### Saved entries
━━━━━━━━━━

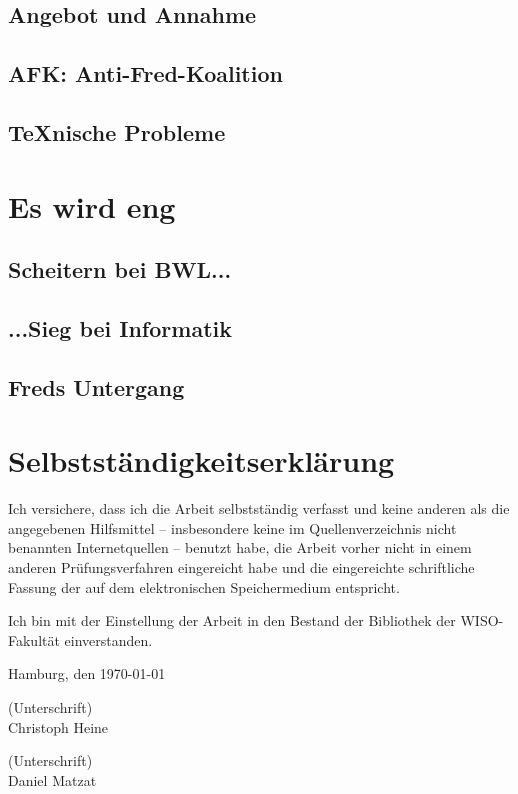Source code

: \documentclass[12pt]{scrartcl}
\begin{document}
	\subsection{Angebot und Annahme}
	\subsection{AFK: Anti-Fred-Koalition}
	\subsection{TeXnische Probleme}
	
	\newpage
	\section{Es wird eng}
	\subsection{Scheitern bei BWL...}
	\subsection{...Sieg bei Informatik}
	\subsection{Freds Untergang}

	\newpage
	\begin{raggedright}%
		\begin{thebibliography}{XXXXXXXX}
		\end{thebibliography}
	\end{raggedright}
	
	\newpage
	
	\section{Selbstständigkeitserklärung}
	
	Ich versichere, dass ich die Arbeit selbstständig verfasst und keine anderen als die angegebenen Hilfsmittel -- insbesondere keine im Quellenverzeichnis nicht benannten Internetquellen -- benutzt habe, die Arbeit vorher nicht in einem anderen Prüfungsverfahren eingereicht habe und die eingereichte schriftliche Fassung der auf dem elektronischen Speichermedium entspricht.
	
	Ich bin mit der Einstellung der Arbeit in den Bestand der Bibliothek der WISO-Fakultät einverstanden.
	
	Hamburg, den \today
	
	\bigskip
	(Unterschrift)\\
	Christoph Heine
	
	\bigskip
	\bigskip
	(Unterschrift)\\
	Daniel Matzat
	
\end{document}
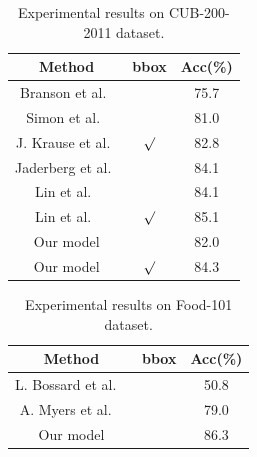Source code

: \documentclass[10pt,twocolumn,letterpaper]{article}
\begin{document}
\begin{table}[t]
\centering
\begin{tabular}
{c||c|c}\hline
Method &  bbox &  Acc(\%) \\\hline\hline
Branson et al.~\cite{bd15} & & 75.7 \\
Simon et al.~\cite{bd28} & & 81.0 \\
J. Krause et al.~\cite{bd22} &  $\surd$ & 82.8 \\
Jaderberg et al.~\cite{jaderberg2015spatial}&  & 84.1 \\
Lin et al.~\cite{bd16} & $ $ &  84.1 \\
Lin et al.~\cite{bd16} & $\surd$ &  85.1 \\ \hline
Our model & &82.0 \\
Our model & $\surd$ & 84.3 \\  \hline
\end{tabular}
\caption{Experimental results on CUB-200-2011 dataset.}
\label{tab:bird}
\end{table}

\begin{table}[t]
\centering
\begin{tabular}
{c||c|c}\hline
Method &  bbox & Acc(\%) \\\hline\hline
L. Bossard et al. ~\cite{cvpr_ref1} & & 50.8 \\
A. Myers et al.  ~\cite{cvpr_ref2} & & 79.0 \\ \hline
Our model & & 86.3 \\ \hline
\end{tabular}
\caption{Experimental results on Food-101 dataset.}
\label{tab:food}
\end{table}
\end{document}
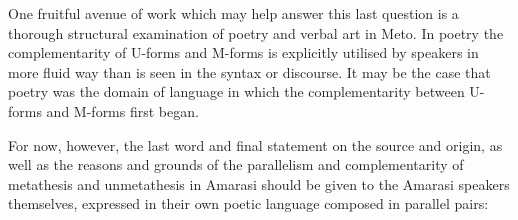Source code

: One fruitful avenue of work which may help answer this last
question is a thorough structural examination of poetry and
verbal art in Meto. In poetry the complementarity of U-forms
and M-forms is explicitly utilised by speakers in more fluid
way than is seen in the syntax or discourse.
It may be the case that poetry was the domain of
language in which the complementarity between U-forms and M-forms first began.

For now, however, the last word and final statement on the
source and origin, as well as the reasons and grounds
of the parallelism and complementarity of metathesis and unmetathesis
in Amarasi should be given to the Amarasi speakers themselves,
expressed in their own poetic language composed in parallel pairs:

\begin{exe}
	\vspace{4pt}\label{ex:24/05/2009}
	\begin{xlist}
		\vspace{4pt}
		\vspace{4pt}
		\vspace{4pt}
	\end{xlist}
\end{exe}
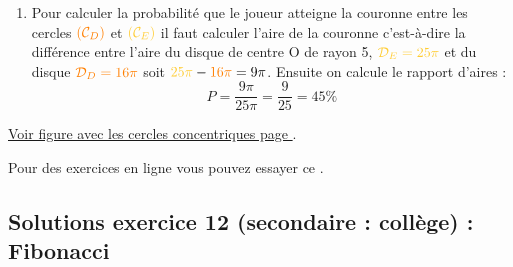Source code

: \begin{enumerate}[label=G\arabic*)]
\item Pour calculer la probabilité que le joueur atteigne la couronne entre les cercles $\textcolor{orange}{(\mathcal{C}_{D})}$ et $\textcolor{yellow}{(\mathcal{C}_{E})}$  il faut calculer l'aire de la couronne c'est-à-dire la différence entre l'aire du disque de centre O de rayon 5, $\textcolor{yellow}{ \mathcal{D}_{E}  = 25\pi }$ et du disque $\textcolor{orange}{\mathcal{D}_{D} = 16\pi}$ soit $\textcolor{yellow}{25\pi} - \textcolor{orange}{16\pi} = 9\pi$. Ensuite on calcule le rapport d'aires : \[P = \dfrac{9\pi}{25\pi} = \dfrac{9}{25} = 45\%\] 
\end{enumerate}

\hyperref[fig:proba-target]{Voir figure avec les cercles concentriques page \pageref{fig:proba-target}}.

Pour des exercices en ligne vous pouvez essayer ce  .


\newpage

\subsection{Solutions exercice 12 (secondaire : collège) : Fibonacci}

\label{sol:niveau12} 


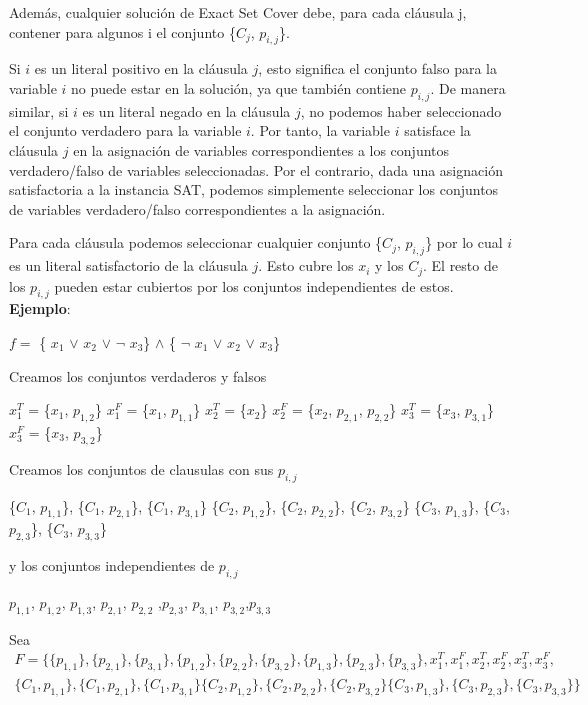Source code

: \documentclass{article}
\begin{document}
Además, cualquier solución de Exact Set Cover debe, para cada cláusula j, contener para algunos i el conjunto \{$C_j$, $p_{i,j}$\}.

Si \(i\) es un literal positivo en la cláusula \(j\), esto significa el conjunto falso para la variable \(i\) no puede estar en la solución, ya que también contiene $p_{i,j}$. De manera similar, si \(i\) es un literal negado en la cláusula \(j\), no podemos haber seleccionado el conjunto verdadero para la variable \(i\). Por tanto, la variable \(i\) satisface la cláusula \(j\) en la asignación de variables correspondientes a los conjuntos verdadero/falso de variables seleccionadas.
Por el contrario, dada una asignación satisfactoria a la instancia SAT, podemos simplemente seleccionar los conjuntos de variables verdadero/falso correspondientes a la asignación.

Para cada cláusula podemos seleccionar cualquier conjunto \{$C_j$, $p_{i,j}$\} por lo cual \(i\) es un literal satisfactorio de la cláusula \(j\). Esto cubre los $x_i$ y los $C_j$. El resto de los $p_{i,j}$ pueden estar cubiertos por los conjuntos independientes de estos.\\

\textbf{Ejemplo}:

$f = $   \{ $x_{1}$ $\vee$ $x_{2}$ $\vee$ $\neg$ $x_{3}$\} $\wedge$ \{ $\neg$ $x_{1}$ $\vee$ $x_{2}$ $\vee$ $x_{3}$\}

Creamos los conjuntos verdaderos y falsos

$x_{1}^{T}$ = \{$x_1$, $p_{1,2}$\}
$x_{1}^{F}$ = \{$x_1$, $p_{1,1}$\}
$x_{2}^{T}$ = \{$x_2$\}
$x_{2}^{F}$ = \{$x_2$, $p_{2,1}$, $p_{2,2}$\}
$x_{3}^{T}$ = \{$x_3$, $p_{3,1}$\}
$x_{3}^{F}$ = \{$x_3$, $p_{3,2}$\}

Creamos los conjuntos de clausulas con sus $p_{i,j}$

\{$C_1$, $p_{1,1}$\}, \{$C_1$, $p_{2,1}$\}, \{$C_1$, $p_{3,1}$\}
\{$C_2$, $p_{1,2}$\}, \{$C_2$, $p_{2,2}$\}, \{$C_2$, $p_{3,2}$\}
\{$C_3$, $p_{1,3}$\}, \{$C_3$, $p_{2,3}$\}, \{$C_3$, $p_{3,3}$\}

y los conjuntos independientes de $p_{i,j}$

$p_{1,1}$, $p_{1,2}$, $p_{1,3}$, $p_{2,1}$, $p_{2,2}$ ,$p_{2,3}$, $p_{3,1}$, $p_{3,2}$,$p_{3,3}$

Sea
\begin{multline}
    F = \{ \{p_{1,1}\}, \{p_{2,1}\},\{p_{3,1}\},\{p_{1,2}\},\{p_{2,2}\},
    \{p_{3,2}\},\{p_{1,3}\}, \{p_{2,3}\},\{p_{3,3}\}, x_{1}^{T},
    x_{1}^{F}, x_{2}^{T}, x_{2}^{F}, x_{3}^{T}, x_{3}^{F},\\
    \{C_1, p_{1,1}\}, \{C_1, p_{2,1}\}, \{C_1, p_{3,1}\}
    \{C_2, p_{1,2}\}, \{C_2, p_{2,2}\}, \{C_2, p_{3,2}\} \{C_3, p_{1,3}\},
    \{C_3, p_{2,3}\}, \{C_3, p_{3,3}\}\}\
\end{multline}
\end{document}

━━━━━━━━━━

The reply must hold each line of the records verbatim and no pictures.

Source code

: \documentclass[12pt]{scrartcl}
\begin{document}
	\subsection{Angebot und Annahme}
	\subsection{AFK: Anti-Fred-Koalition}
	\subsection{TeXnische Probleme}
	
	\newpage
	\section{Es wird eng}
	\subsection{Scheitern bei BWL...}
	\subsection{...Sieg bei Informatik}
	\subsection{Freds Untergang}

	\newpage
	\begin{raggedright}%
		\begin{thebibliography}{XXXXXXXX}
		\end{thebibliography}
	\end{raggedright}
	
	\newpage
	
	\section{Selbstständigkeitserklärung}
	
	Ich versichere, dass ich die Arbeit selbstständig verfasst und keine anderen als die angegebenen Hilfsmittel -- insbesondere keine im Quellenverzeichnis nicht benannten Internetquellen -- benutzt habe, die Arbeit vorher nicht in einem anderen Prüfungsverfahren eingereicht habe und die eingereichte schriftliche Fassung der auf dem elektronischen Speichermedium entspricht.
	
	Ich bin mit der Einstellung der Arbeit in den Bestand der Bibliothek der WISO-Fakultät einverstanden.
	
	Hamburg, den \today
	
	\bigskip
	(Unterschrift)\\
	Christoph Heine
	
	\bigskip
	\bigskip
	(Unterschrift)\\
	Daniel Matzat
	
\end{document}
Source code

: \documentclass[10pt,twocolumn,letterpaper]{article}
\begin{document}
\begin{table}[t]
\centering
\begin{tabular}
{c||c|c}\hline
Method &  bbox &  Acc(\%) \\\hline\hline
Branson et al.~\cite{bd15} & & 75.7 \\
Simon et al.~\cite{bd28} & & 81.0 \\
J. Krause et al.~\cite{bd22} &  $\surd$ & 82.8 \\
Jaderberg et al.~\cite{jaderberg2015spatial}&  & 84.1 \\
Lin et al.~\cite{bd16} & $ $ &  84.1 \\
Lin et al.~\cite{bd16} & $\surd$ &  85.1 \\ \hline
Our model & &82.0 \\
Our model & $\surd$ & 84.3 \\  \hline
\end{tabular}
\caption{Experimental results on CUB-200-2011 dataset.}
\label{tab:bird}
\end{table}

\begin{table}[t]
\centering
\begin{tabular}
{c||c|c}\hline
Method &  bbox & Acc(\%) \\\hline\hline
L. Bossard et al. ~\cite{cvpr_ref1} & & 50.8 \\
A. Myers et al.  ~\cite{cvpr_ref2} & & 79.0 \\ \hline
Our model & & 86.3 \\ \hline
\end{tabular}
\caption{Experimental results on Food-101 dataset.}
\label{tab:food}
\end{table}
\end{document}
Source code

: One fruitful avenue of work which may help answer this last
question is a thorough structural examination of poetry and
verbal art in Meto. In poetry the complementarity of U-forms
and M-forms is explicitly utilised by speakers in more fluid
way than is seen in the syntax or discourse.
It may be the case that poetry was the domain of
language in which the complementarity between U-forms and M-forms first began.

For now, however, the last word and final statement on the
source and origin, as well as the reasons and grounds
of the parallelism and complementarity of metathesis and unmetathesis
in Amarasi should be given to the Amarasi speakers themselves,
expressed in their own poetic language composed in parallel pairs:

\begin{exe}
	\vspace{4pt}\label{ex:24/05/2009}
	\begin{xlist}
		\vspace{4pt}
		\vspace{4pt}
		\vspace{4pt}
	\end{xlist}
\end{exe}
Source code

: \begin{enumerate}[label=G\arabic*)]
\item Pour calculer la probabilité que le joueur atteigne la couronne entre les cercles $\textcolor{orange}{(\mathcal{C}_{D})}$ et $\textcolor{yellow}{(\mathcal{C}_{E})}$  il faut calculer l'aire de la couronne c'est-à-dire la différence entre l'aire du disque de centre O de rayon 5, $\textcolor{yellow}{ \mathcal{D}_{E}  = 25\pi }$ et du disque $\textcolor{orange}{\mathcal{D}_{D} = 16\pi}$ soit $\textcolor{yellow}{25\pi} - \textcolor{orange}{16\pi} = 9\pi$. Ensuite on calcule le rapport d'aires : \[P = \dfrac{9\pi}{25\pi} = \dfrac{9}{25} = 45\%\] 
\end{enumerate}

\hyperref[fig:proba-target]{Voir figure avec les cercles concentriques page \pageref{fig:proba-target}}.

Pour des exercices en ligne vous pouvez essayer ce  .


\newpage

\subsection{Solutions exercice 12 (secondaire : collège) : Fibonacci}

\label{sol:niveau12} 


Source code

: \documentclass{article}
\begin{document}
Además, cualquier solución de Exact Set Cover debe, para cada cláusula j, contener para algunos i el conjunto \{$C_j$, $p_{i,j}$\}.

Si \(i\) es un literal positivo en la cláusula \(j\), esto significa el conjunto falso para la variable \(i\) no puede estar en la solución, ya que también contiene $p_{i,j}$. De manera similar, si \(i\) es un literal negado en la cláusula \(j\), no podemos haber seleccionado el conjunto verdadero para la variable \(i\). Por tanto, la variable \(i\) satisface la cláusula \(j\) en la asignación de variables correspondientes a los conjuntos verdadero/falso de variables seleccionadas.
Por el contrario, dada una asignación satisfactoria a la instancia SAT, podemos simplemente seleccionar los conjuntos de variables verdadero/falso correspondientes a la asignación.

Para cada cláusula podemos seleccionar cualquier conjunto \{$C_j$, $p_{i,j}$\} por lo cual \(i\) es un literal satisfactorio de la cláusula \(j\). Esto cubre los $x_i$ y los $C_j$. El resto de los $p_{i,j}$ pueden estar cubiertos por los conjuntos independientes de estos.\\

\textbf{Ejemplo}:

$f = $   \{ $x_{1}$ $\vee$ $x_{2}$ $\vee$ $\neg$ $x_{3}$\} $\wedge$ \{ $\neg$ $x_{1}$ $\vee$ $x_{2}$ $\vee$ $x_{3}$\}

Creamos los conjuntos verdaderos y falsos

$x_{1}^{T}$ = \{$x_1$, $p_{1,2}$\}
$x_{1}^{F}$ = \{$x_1$, $p_{1,1}$\}
$x_{2}^{T}$ = \{$x_2$\}
$x_{2}^{F}$ = \{$x_2$, $p_{2,1}$, $p_{2,2}$\}
$x_{3}^{T}$ = \{$x_3$, $p_{3,1}$\}
$x_{3}^{F}$ = \{$x_3$, $p_{3,2}$\}

Creamos los conjuntos de clausulas con sus $p_{i,j}$

\{$C_1$, $p_{1,1}$\}, \{$C_1$, $p_{2,1}$\}, \{$C_1$, $p_{3,1}$\}
\{$C_2$, $p_{1,2}$\}, \{$C_2$, $p_{2,2}$\}, \{$C_2$, $p_{3,2}$\}
\{$C_3$, $p_{1,3}$\}, \{$C_3$, $p_{2,3}$\}, \{$C_3$, $p_{3,3}$\}

y los conjuntos independientes de $p_{i,j}$

$p_{1,1}$, $p_{1,2}$, $p_{1,3}$, $p_{2,1}$, $p_{2,2}$ ,$p_{2,3}$, $p_{3,1}$, $p_{3,2}$,$p_{3,3}$

Sea
\begin{multline}
    F = \{ \{p_{1,1}\}, \{p_{2,1}\},\{p_{3,1}\},\{p_{1,2}\},\{p_{2,2}\},
    \{p_{3,2}\},\{p_{1,3}\}, \{p_{2,3}\},\{p_{3,3}\}, x_{1}^{T},
    x_{1}^{F}, x_{2}^{T}, x_{2}^{F}, x_{3}^{T}, x_{3}^{F},\\
    \{C_1, p_{1,1}\}, \{C_1, p_{2,1}\}, \{C_1, p_{3,1}\}
    \{C_2, p_{1,2}\}, \{C_2, p_{2,2}\}, \{C_2, p_{3,2}\} \{C_3, p_{1,3}\},
    \{C_3, p_{2,3}\}, \{C_3, p_{3,3}\}\}\
\end{multline}
\end{document}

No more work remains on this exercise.